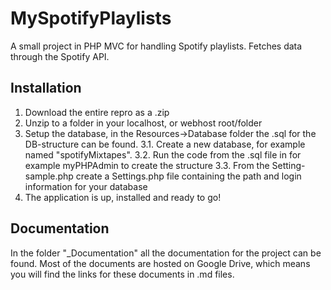 MySpotifyPlaylists
==================

A small project in PHP MVC for handling Spotify playlists. Fetches data through the Spotify API.

## Installation

1. Download the entire repro as a .zip
2. Unzip to a folder in your localhost, or webhost root/folder
3. Setup the database, in the Resources->Database folder the .sql for the DB-structure can be found.
    3.1. Create a new database, for example named "spotifyMixtapes".
    3.2. Run the code from the .sql file in for example myPHPAdmin to create the structure
    3.3. From the Setting-sample.php create a Settings.php file containing the path and login information for your database  
4. The application is up, installed and ready to go!

## Documentation

In the folder "_Documentation" all the documentation for the project can be found. Most of the documents are hosted
on Google Drive, which means you will find the links for these documents in .md files.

* * * * * * * * *

Return, from the data, each line where the string "example" occurs.

▶ [Problem solution]:
    3.1. Create a new database, for example named "spotifyMixtapes".
    3.2. Run the code from the .sql file in for example myPHPAdmin to create the structure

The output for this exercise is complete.